September 7, 2017 marked an important day for an all-Canadian collaboration of astronomers and astrophysicists from the University of Toronto, the University of British Columbia, McGill University, and the National Research Council of Canada. After many years of development, the Canadian Hydrogen Intensity Mapping Experiment (CHIME) began collecting data in an effort to create the largest map of the universe to date.
Located at the Dominion Radio Astrophysical Observatory just outside of Penticton, British Columbia, CHIME is the largest radio telescope in Canada. The instrument is made up of four 200-by-100-metre half-cylinders and has the computing power to process seven quadrillion computer operations every second.
According to U of T’s Dunlap Institute for Astronomy and Astrophysics, one of the collaborators on the project, the result of CHIME will be a three-dimensional map of radio waves covering half the night sky and extending billions of light years deep.
In attendance at a ceremony marking CHIME’s official launch was Minister of Science Kirsty Duncan, who installed the final piece of the telescope before it began operations.
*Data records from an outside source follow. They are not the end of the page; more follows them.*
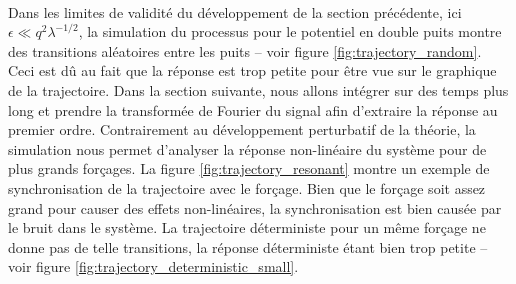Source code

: \paragraph{} Dans les limites de validité du développement de la section précédente, ici $\epsilon \ll q^2 \lambda^{-1/2}$, la simulation du processus pour le potentiel en double puits montre des transitions aléatoires entre les puits -- voir figure \ref{fig:trajectory_random}. Ceci est dû au fait que la réponse est trop petite pour être vue sur le graphique de la trajectoire. Dans la section suivante, nous allons intégrer sur des temps plus long et prendre la transformée de Fourier du signal afin d'extraire la réponse au premier ordre. Contrairement au développement perturbatif de la théorie, la simulation nous permet d'analyser la réponse non-linéaire du système pour de plus grands forçages. La figure \ref{fig:trajectory_resonant} montre un exemple de synchronisation de la trajectoire avec le forçage. Bien que le forçage soit assez grand pour causer des effets non-linéaires, la synchronisation est bien causée par le bruit dans le système. La trajectoire déterministe pour un même forçage ne donne pas de telle transitions, la réponse déterministe étant bien trop petite -- voir figure \ref{fig:trajectory_deterministic_small}.


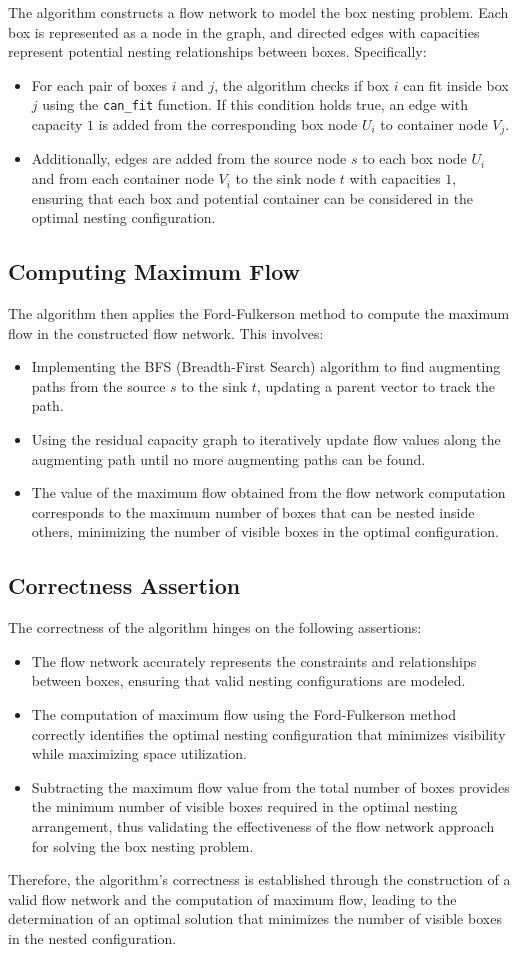 \documentclass{article}
\begin{document}
The algorithm constructs a flow network to model the box nesting problem. Each box is represented as a node in the graph, and directed edges with capacities represent potential nesting relationships between boxes. Specifically:
\begin{itemize}
    \item For each pair of boxes \(i\) and \(j\), the algorithm checks if box \(i\) can fit inside box \(j\) using the \texttt{can\_fit} function. If this condition holds true, an edge with capacity \(1\) is added from the corresponding box node \(U_i\) to container node \(V_j\).
    \item Additionally, edges are added from the source node \(s\) to each box node \(U_i\) and from each container node \(V_i\) to the sink node \(t\) with capacities \(1\), ensuring that each box and potential container can be considered in the optimal nesting configuration.
\end{itemize}

\subsection*{Computing Maximum Flow}

The algorithm then applies the Ford-Fulkerson method to compute the maximum flow in the constructed flow network. This involves:
\begin{itemize}
    \item Implementing the BFS (Breadth-First Search) algorithm to find augmenting paths from the source \(s\) to the sink \(t\), updating a parent vector to track the path.
    \item Using the residual capacity graph to iteratively update flow values along the augmenting path until no more augmenting paths can be found.
    \item The value of the maximum flow obtained from the flow network computation corresponds to the maximum number of boxes that can be nested inside others, minimizing the number of visible boxes in the optimal configuration.
\end{itemize}

\subsection*{Correctness Assertion}


The correctness of the algorithm hinges on the following assertions:
\begin{itemize}
    \item The flow network accurately represents the constraints and relationships between boxes, ensuring that valid nesting configurations are modeled.
    \item The computation of maximum flow using the Ford-Fulkerson method correctly identifies the optimal nesting configuration that minimizes visibility while maximizing space utilization.
    \item Subtracting the maximum flow value from the total number of boxes provides the minimum number of visible boxes required in the optimal nesting arrangement, thus validating the effectiveness of the flow network approach for solving the box nesting problem.
\end{itemize}

Therefore, the algorithm's correctness is established through the construction of a valid flow network and the computation of maximum flow, leading to the determination of an optimal solution that minimizes the number of visible boxes in the nested configuration.
\end{document}
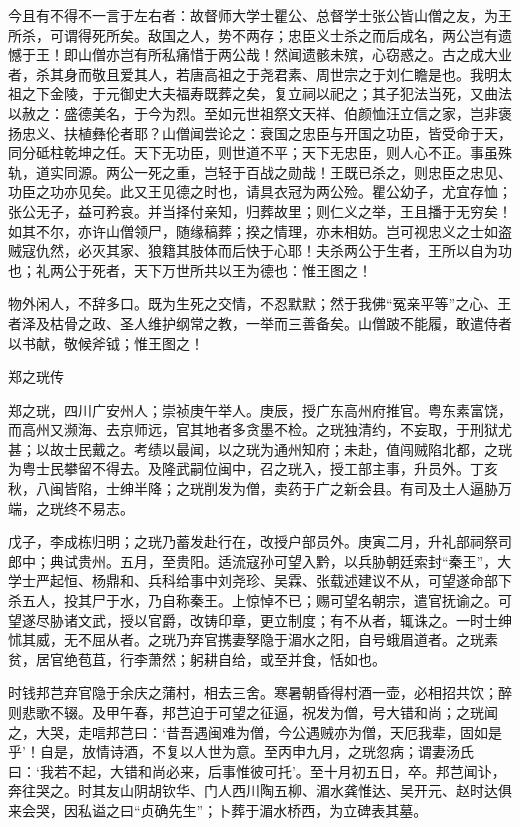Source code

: \documentclass[]{article}
\begin{document}
今且有不得不一言于左右者：故督师大学士瞿公、总督学士张公皆山僧之友，为王所杀，可谓得死所矣。敌国之人，势不两存；忠臣义士杀之而后成名，两公岂有遗憾于王！即山僧亦岂有所私痛惜于两公哉！然闻遗骸未殡，心窃惑之。古之成大业者，杀其身而敬且爱其人，若唐高祖之于尧君素、周世宗之于刘仁瞻是也。我明太祖之下金陵，于元御史大夫福寿既葬之矣，复立祠以祀之；其子犯法当死，又曲法以赦之：盛德美名，于今为烈。至如元世祖祭文天祥、伯颜恤汪立信之家，岂非褒扬忠义、扶植彝伦者耶？山僧闻尝论之：衰国之忠臣与开国之功臣，皆受命于天，同分砥柱乾坤之任。天下无功臣，则世道不平；天下无忠臣，则人心不正。事虽殊轨，道实同源。两公一死之重，岂轻于百战之勋哉！王既已杀之，则忠臣之忠见、功臣之功亦见矣。此又王见德之时也，请具衣冠为两公殓。瞿公幼子，尤宜存恤；张公无子，益可矜哀。并当择付亲知，归葬故里；则仁义之举，王且播于无穷矣！如其不尔，亦许山僧领尸，随缘稿葬；揆之情理，亦未相妨。岂可视忠义之士如盗贼寇仇然，必灭其家、狼籍其肢体而后快于心耶！夫杀两公于生者，王所以自为功也；礼两公于死者，天下万世所共以王为德也：惟王图之！

物外闲人，不辞多口。既为生死之交情，不忍默默；然于我佛``冤亲平等''之心、王者泽及枯骨之政、圣人维护纲常之教，一举而三善备矣。山僧跛不能履，敢遣侍者以书献，敬候斧钺；惟王图之！

郑之珖传

郑之珖，四川广安州人；崇祯庚午举人。庚辰，授广东高州府推官。粤东素富饶，而高州又濒海、去京师远，官其地者多贪墨不检。之珖独清约，不妄取，于刑狱尤甚；以故士民戴之。考绩以最闻，以之珖为通州知府；未赴，值闯贼陷北都，之珖为粤士民攀留不得去。及隆武嗣位闽中，召之珖入，授工部主事，升员外。丁亥秋，八闽皆陷，士绅半降；之珖削发为僧，卖药于广之新会县。有司及土人逼胁万端，之珖终不易志。

戊子，李成栋归明；之珖乃蓄发赴行在，改授户部员外。庚寅二月，升礼部祠祭司郎中；典试贵州。五月，至贵阳。适流寇孙可望入黔，以兵胁朝廷索封``秦王''，大学士严起恒、杨鼎和、兵科给事中刘尧珍、吴霖、张载述建议不从，可望遂命部下杀五人，投其尸于水，乃自称秦王。上惊悼不已；赐可望名朝宗，遣官抚谕之。可望遂尽胁诸文武，授以官爵，改铸印章，更立制度；有不从者，辄诛之。一时士绅怵其威，无不屈从者。之珖乃弃官携妻孥隐于湄水之阳，自号蛾眉道者。之珖素贫，居官绝苞苴，行李萧然；躬耕自给，或至并食，恬如也。

时钱邦芑弃官隐于余庆之蒲村，相去三舍。寒暑朝昏得村酒一壶，必相招共饮；醉则悲歌不辍。及甲午春，邦芑迫于可望之征逼，祝发为僧，号大错和尚；之珖闻之，大哭，走唁邦芑曰：`昔吾遇闽难为僧，今公遇贼亦为僧，天厄我辈，固如是乎'！自是，放情诗酒，不复以人世为意。至丙申九月，之珖忽病；谓妻汤氏曰：`我若不起，大错和尚必来，后事惟彼可托'。至十月初五日，卒。邦芑闻讣，奔往哭之。时其友山阴胡钦华、门人西川陶五柳、湄水龚惟达、吴开元、赵时达俱来会哭，因私谥之曰``贞确先生''；卜葬于湄水桥西，为立碑表其墓。
\end{document}
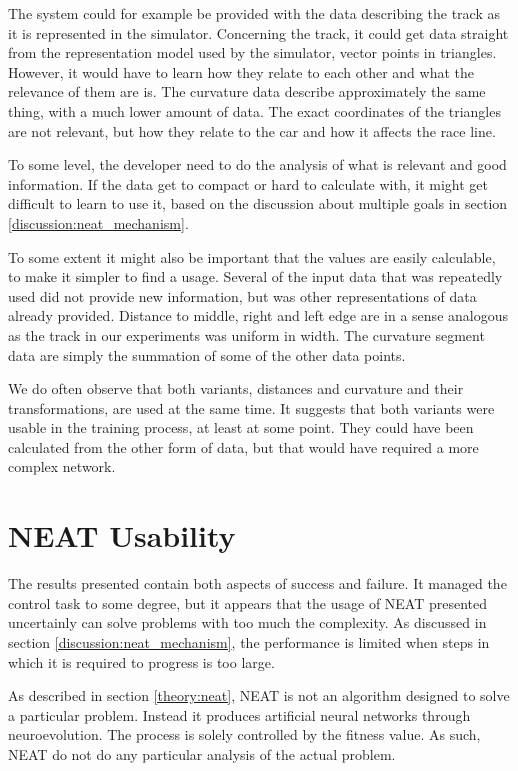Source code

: The system could for example be provided with the data describing the track as it is represented in the simulator. 
Concerning the track, it could get data straight from the representation model used by the simulator, vector points in triangles. However, it would have to learn how they relate to each other and what the relevance of them are is. The curvature data describe approximately the same thing, with a much lower amount of data. The exact coordinates of the triangles are not relevant, but how they relate to the car and how it affects the race line. 

To some level, the developer need to do the analysis of what is relevant and good information. If the data get to compact or hard to calculate with, it might get difficult to learn to use it, based on the discussion about multiple goals in section \ref{discussion:neat_mechanism}.

To some extent it might also be important that the values are easily calculable, to make it simpler to find a usage. Several of the input data that was repeatedly used did not provide new information, but was other representations of data already provided. Distance to middle, right and left edge are in a sense analogous as the track in our experiments was uniform in width. The curvature segment data are simply the summation of some of the other data points.

We do often observe that both variants, distances and curvature and their transformations, are used at the same time. It suggests that both variants were usable in the training process, at least at some point. They could have been calculated from the other form of data, but that would have required a more complex network.

\section{NEAT Usability}

The results presented contain both aspects of success and failure. It managed the control task to some degree, but it appears that the usage of NEAT presented uncertainly can solve problems with too much the complexity. As discussed in section \ref{discussion:neat_mechanism}, the performance is limited when steps in which it is required to progress is too large.

As described in section \ref{theory:neat}, NEAT is not an algorithm designed to solve a particular problem. Instead it produces artificial neural networks through neuroevolution. The process is solely controlled by the fitness value. As such, NEAT do not do any particular analysis of the actual problem.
Also present was Dr. Keith Vanderlinde, a professor at the Dunlap Institute and a member of the CHIME collaboration.
With the data collected from CHIME, astronomers hope to answer a number of questions about the nature and evolution of the universe. CHIME will allow astronomers to learn more about the universe’s expansion history by shedding light on a period of time when a mysterious force known as dark energy — one of the main drivers behind the expansion of the universe — first began to play a role in the universe’s evolution.
While astronomers do know that the expansion of the universe is speeding up, many questions remain about the rate at which this is occurring and the ultimate fate that will befall the universe.
In addition to CHIME’s main scientific goal of mapping the universe and studying the universe’s expansion, the telescope will study other enigmatic radio phenomena in the sky. Back-end instrumentation installed on the telescope will allow astronomers to monitor pulsars, which are rapidly rotating remnants of long-dead giant stars that emit energy at radio wavelengths. They could provide future observational evidence of gravitational waves.
CHIME will also aid in the detection of Fast Radio Bursts (FRBs), which are short-lived but extremely powerful pulses of radio waves whose origins remain a mystery. These additional scientific goals are in collaboration with the National Radio Astronomy Observatory and scientists at the Perimeter Institute in Waterloo, Ontario.
After nearly six years of construction and $16 million invested into the project, collaborating astronomers are excited about the prospects for future scientific breakthroughs that CHIME holds.
“[CHIME] lets us do things that were previously impossible,” said Vanderlinde in a joint press release issued by the telescope’s primary collaborators. “We can look in many directions at once, run several experiments in parallel, and leverage the power of this new instrument in unprecedented ways.”